SSA Triangle Calculator
Enter angle A, side a opposite angle A, and side b. The calculator checks the ambiguous case and returns every valid triangle.
Formula Used
Given: angle A, side a opposite A, and side b.
Law of sines: sin(B) / b = sin(A) / a
Angle B: B = sin-1((b × sin(A)) / a)
Second possible angle: B₂ = 180° - B
Third angle: C = 180° - A - B
Missing side: c = a × sin(C) / sin(A)
Area: Area = 1 / 2 × b × c × sin(A)
SSA height test: h = b × sin(A)
How to Use This Calculator
- Enter the known angle A.
- Select degrees or radians.
- Enter side a, which is opposite angle A.
- Enter side b, the second known side.
- Choose the decimal precision for your answer.
- Press the calculate button.
- Review whether the inputs form zero, one, or two triangles.
- Use the CSV or PDF button to save the result.
Example Data Table
| Angle A | Side a | Side b | Expected case | Reason |
|---|---|---|---|---|
| 30° | 7 | 10 | Two triangles | a is greater than h but less than b. |
| 30° | 5 | 10 | One triangle | a equals h, so B is 90°. |
| 30° | 4 | 10 | No triangle | a is smaller than h. |
| 110° | 15 | 8 | One triangle | An obtuse known angle allows only one valid triangle. |
SSA Triangle Guide
Understanding SSA Triangles
An SSA triangle gives one angle, the side opposite that angle, and another side. This data can be tricky. It may create no triangle, one triangle, or two different triangles. The reason is the sine rule. A sine value can match an acute angle and an obtuse angle. Both may fit the same known side data.
Why the Ambiguous Case Matters
The ambiguous case appears when the known angle is not between the two known sides. The calculator first checks the sine ratio for angle B. If that ratio is greater than one, no real triangle is possible. If it equals one, angle B is ninety degrees. If it is less than one, a second angle may also work.
What the Tool Calculates
This calculator solves every valid SSA result. It finds angle B, angle C, missing side c, perimeter, semiperimeter, area, height, circumradius, and inradius. It also classifies the triangle by side type and angle type.
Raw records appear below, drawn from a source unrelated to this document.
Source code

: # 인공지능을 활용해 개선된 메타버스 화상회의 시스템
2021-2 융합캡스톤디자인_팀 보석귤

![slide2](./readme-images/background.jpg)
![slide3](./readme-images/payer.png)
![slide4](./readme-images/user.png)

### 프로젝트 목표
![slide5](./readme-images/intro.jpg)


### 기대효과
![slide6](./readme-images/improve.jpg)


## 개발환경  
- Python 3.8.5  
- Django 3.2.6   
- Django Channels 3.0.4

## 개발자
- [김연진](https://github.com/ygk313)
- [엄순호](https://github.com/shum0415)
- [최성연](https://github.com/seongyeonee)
The output keeps alternate solutions separate, so comparison is simple.
Practical Use Cases
Students can use it to study trigonometry homework. Teachers can show how two triangles can share the same SSA inputs. Engineers, surveyors, designers, and builders can test field measurements before drawing layouts. The graph gives a quick visual check. The export buttons help save results for reports.
Accuracy Notes
SSA calculations depend on clean inputs. Use positive side lengths. Keep the known angle between zero and one hundred eighty degrees. Round only the final answer when possible. Very small rounding changes can make a borderline triangle appear possible or impossible. When measurements come from real work, add tolerances and check the result against the physical situation.
Reading the Results
Start with the solution count. Then compare angle totals. Each valid triangle should total one hundred eighty degrees. Review the missing side and area next. If two solutions appear, both satisfy the same SSA data. Choose the one that matches your drawing, direction, survey note, or problem statement.
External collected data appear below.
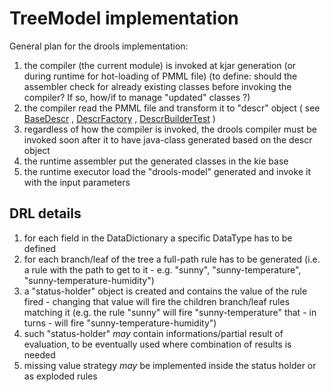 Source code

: TreeModel implementation
========================

General plan for the drools implementation:

1. the compiler (the current module) is invoked at kjar generation (or during runtime for hot-loading of PMML file) (to
   define: should the assembler check for already existing classes before invoking the compiler? If so, how/if to
   manage "updated" classes ?)
1. the compiler read the PMML file and transform it to "descr" object (
   see  [BaseDescr](https://github.com/kiegroup/drools/blob/master/drools-compiler/src/main/java/org/drools/compiler/lang/descr/BaseDescr.java)
   , [DescrFactory](https://github.com/kiegroup/drools/blob/master/drools-compiler/src/main/java/org/drools/compiler/lang/api/DescrFactory.java)
   , [DescrBuilderTest](https://github.com/kiegroup/drools/blob/master/drools-compiler/src/test/java/org/drools/compiler/lang/api/DescrBuilderTest.java) )
1. regardless of how the compiler is invoked, the drools compiler must be invoked soon after it to have java-class
   generated based on the descr object
1. the runtime assembler put the generated classes in the kie base
1. the runtime executor load the "drools-model" generated and invoke it with the input parameters

DRL details
-----------

1. for each field in the DataDictionary a specific DataType has to be defined
1. for each branch/leaf of the tree a full-path rule has to be generated (i.e. a rule with the path to get to it -
   e.g. "sunny", "sunny-temperature", "sunny-temperature-humidity")
1. a "status-holder" object is created and contains the value of the rule fired - changing that value will fire the
   children branch/leaf rules matching it (e.g. the rule "sunny" will fire "sunny-temperature" that - in turns - will
   fire "sunny-temperature-humidity")
1. such "status-holder" *may* contain informations/partial result of evaluation, to be eventually used where combination
   of results is needed
1. missing value strategy *may* be implemented inside the status holder or as exploded rules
Saving and Sharing Results
CSV files support spreadsheets. PDF reports are useful for notes. Keep the exported inputs with each answer. That makes checking easier and reduces mistakes during revision.
FAQs
1. What does SSA mean in triangles?
SSA means side, side, angle. It gives two side lengths and one angle that is not between those two sides.
2. Why can SSA produce two triangles?
The sine rule can return one acute angle and one obtuse angle. Both may satisfy the same side and angle data.
3. When is no SSA triangle possible?
No triangle is possible when the opposite side is too short to reach the other known side at the given angle.
4. What is side a in this calculator?
Side a is the side opposite angle A. This matching is required for the law of sines calculation.
5. What is side b?
Side b is the second known side. It is opposite the unknown angle B in standard triangle notation.
6. Can I use radians?
Yes. Select radians from the angle unit field. The calculator converts the angle internally before solving.
7. Why is the height test useful?
The height test compares a with b times sin(A). It quickly shows whether zero, one, or two triangles may exist.
8. Can I export the answers?
Yes. Use the CSV button for spreadsheet data. Use the PDF button for a printable summary report.